• Directions for this task
Write out, without any change, the lines in the material below that run from the line with "was rigid and" through the line with "several groups", both included.

=== Section Start ===

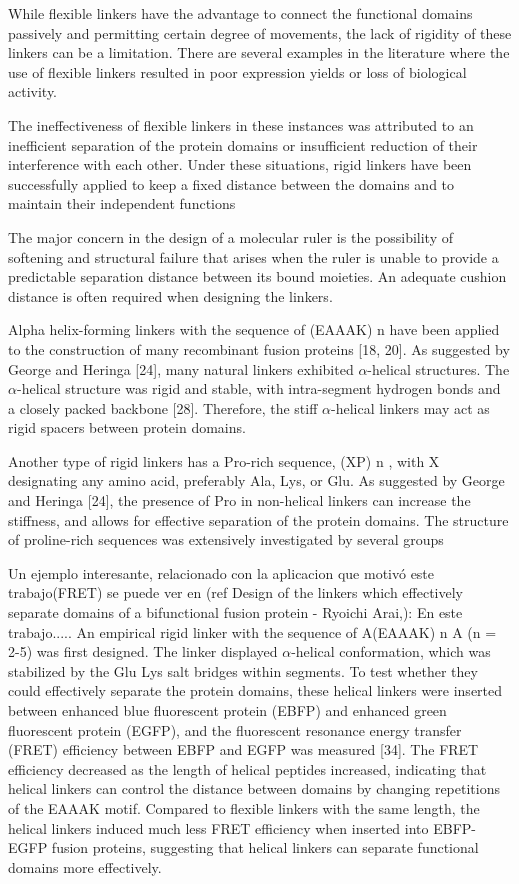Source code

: While flexible linkers have the advantage to connect the functional domains passively and
permitting certain degree of movements, the lack of rigidity of these linkers can be a
limitation. There are several examples in the literature where the use of flexible linkers
resulted in poor expression yields or loss of biological activity.

The ineffectiveness of flexible linkers in these
instances was attributed to an inefficient separation of the protein domains or insufficient
reduction of their interference with each other. Under these situations, rigid linkers have
been successfully applied to keep a fixed distance between the domains and to maintain their
independent functions

The major concern in the design of a molecular ruler is the possibility of softening and structural failure that arises when the ruler is unable to provide a predictable separation distance between its bound
moieties. An adequate cushion distance is often required when designing the linkers.

Alpha helix-forming linkers with the sequence of (EAAAK) n have been applied to the
construction of many recombinant fusion proteins [18, 20]. As suggested by George and
Heringa [24], many natural linkers exhibited $\alpha$-helical structures. The $\alpha$-helical structure
was rigid and stable, with intra-segment hydrogen bonds and a closely packed backbone
[28]. Therefore, the stiff $\alpha$-helical linkers may act as rigid spacers between protein domains.


Another type of rigid linkers has a Pro-rich sequence, (XP) n , with X designating any amino
acid, preferably Ala, Lys, or Glu. As suggested by George and Heringa [24], the presence of
Pro in non-helical linkers can increase the stiffness, and allows for effective separation of
the protein domains. The structure of proline-rich sequences was extensively investigated by
several groups

Un ejemplo interesante, relacionado con la aplicacion que motivó este trabajo(FRET) se puede ver en (ref Design of the linkers which effectively separate domains of a bifunctional fusion protein - Ryoichi Arai,): 
En este trabajo.....
An empirical rigid linker with the sequence of A(EAAAK) n A (n = 2-5) was first designed.
The linker displayed  $\alpha$-helical conformation, which was stabilized by
the Glu Lys salt bridges within segments. To test whether they could effectively separate
the protein domains, these helical linkers were inserted between enhanced blue fluorescent
protein (EBFP) and enhanced green fluorescent protein (EGFP), and the fluorescent
resonance energy transfer (FRET) efficiency between EBFP and EGFP was measured [34].
The FRET efficiency decreased as the length of helical peptides increased, indicating that
helical linkers can control the distance between domains by changing repetitions of the
EAAAK motif. Compared to flexible linkers with the same length, the helical linkers
induced much less FRET efficiency when inserted into EBFP-EGFP fusion proteins,
suggesting that helical linkers can separate functional domains more effectively.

=== Section End ===

• Reply
was rigid and stable, with intra-segment hydrogen bonds and a closely packed backbone
[28]. Therefore, the stiff $\alpha$-helical linkers may act as rigid spacers between protein domains.


Another type of rigid linkers has a Pro-rich sequence, (XP) n , with X designating any amino
acid, preferably Ala, Lys, or Glu. As suggested by George and Heringa [24], the presence of
Pro in non-helical linkers can increase the stiffness, and allows for effective separation of
the protein domains. The structure of proline-rich sequences was extensively investigated by
several groups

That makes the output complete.